IGN gave Death Stranding a 6.8. The decimal point was doing heavy lifting.
The Original Review
“Death Stranding delivers a fascinating world of supernatural sci-fi, but its gameplay struggles to support its weight.”
Let's talk about the 6.8.
Not a 7. Not a 6.5. A 6.8. In the entire history of IGN's review scale — a scale so famously compressed into the 7-to-9 range that a 6 is functionally a death sentence — Tristan Ogilvie chose to deploy a decimal point with surgical precision against Hideo Kojima, a man whose last game at Konami received a 10/10 from the same publication. The statistical spread between those two scores is 3.2 points. That's not a difference of opinion. That's a restraining order.

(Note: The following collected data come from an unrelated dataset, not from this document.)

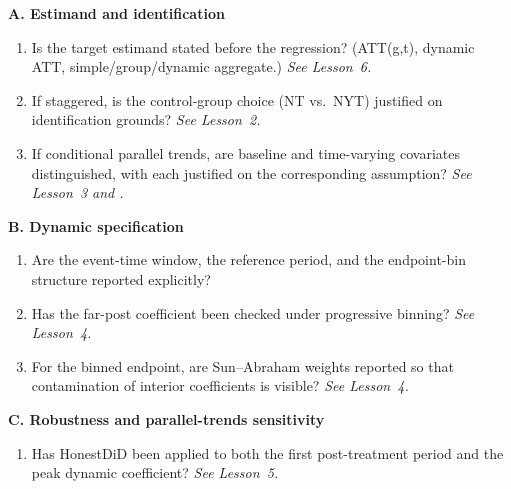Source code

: \begin{tcolorbox}[
  colback=gray!5,
  colframe=black!70,
  arc=1mm,
  boxrule=0.5pt,
  left=3pt,right=3pt,top=6pt,bottom=6pt,
  title={\textbf{Box 4.1. Pre-Submission DiD Checklist}},
  fonttitle=\small\bfseries,
  coltitle=black,
  colbacktitle=gray!15
]
\footnotesize

\textbf{A. Estimand and identification}

\vspace{0.3em}
\begin{enumerate}[leftmargin=1.6em,itemsep=0.25em,label=\arabic*.]
\item Is the target estimand stated before the regression? (ATT(g,t), dynamic ATT, simple/group/dynamic aggregate.) \textit{See Lesson~6.}

\item If staggered, is the control-group choice (NT vs.\ NYT) justified on identification grounds? \textit{See Lesson~2.}

\item If conditional parallel trends, are baseline and time-varying covariates distinguished, with each justified on the corresponding assumption? \textit{See Lesson~3 and \textcite{caetano2022difference}.}
\end{enumerate}

\textbf{B. Dynamic specification}

\vspace{0.3em}
\begin{enumerate}[leftmargin=1.6em,itemsep=0.25em,label=\arabic*.,start=4]
\item Are the event-time window, the reference period, and the endpoint-bin structure reported explicitly?

\item Has the far-post coefficient been checked under progressive binning? \textit{See Lesson~4.}

\item For the binned endpoint, are Sun--Abraham weights reported so that contamination of interior coefficients is visible? \textit{See Lesson~4.}
\end{enumerate}

\textbf{C. Robustness and parallel-trends sensitivity}

\vspace{0.3em}
\begin{enumerate}[leftmargin=1.6em,itemsep=0.25em,label=\arabic*.,start=7]
\item Has HonestDiD been applied to both the first post-treatment period and the peak dynamic coefficient? \textit{See Lesson~5.}


\end{enumerate}
\end{tcolorbox}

Let me contextualize the 6.8. IGN's average score for AAA PlayStation exclusives between 2018 and 2020 was 8.1. The standard deviation is roughly 0.9. A 6.8 puts Death Stranding at 1.4 standard deviations below the mean. In statistical terms, that's the 8th percentile. IGN is saying that 92% of AAA PlayStation exclusives are better than Death Stranding. They are saying this about a game directed by the man who invented stealth action, starring Norman Reedus, Mads Mikkelsen, and Léa Seydoux, which went on to win Best Game Direction at The Game Awards.
The review itself is structurally fascinating. Tristan spends 40% of his word count on things he finds 'fascinating' — the world, the story, the ambition. Then the remaining 60% explains why all of that fascination translates to a 6.8. It's like writing a restaurant review that says 'the chef is a genius, the ingredients are extraordinary, the presentation is art' and then scoring the meal a 4 because you had to chew.
Here's the part that makes the math truly unhinged: IGN gave Call of Duty: Ghosts — a game whose campaign features a dog with more screen time than plot — a 7.0. That's 0.2 points higher than Death Stranding. By IGN's own scale, a military shooter where you press F to pay respects to a dead soldier is a quantifiably superior artistic achievement to Kojima's meditation on human connection and the fear of death. I don't have a model for that. Nobody does.
The game sold over 10 million copies across platforms, earned a Director's Cut, and got a sequel greenlit. The 6.8 lives on as a monument to what happens when a reviewer encounters something that doesn't fit neatly into the 'fun per minute' spreadsheet. The math ain't mathing, but at least the decimal point tried.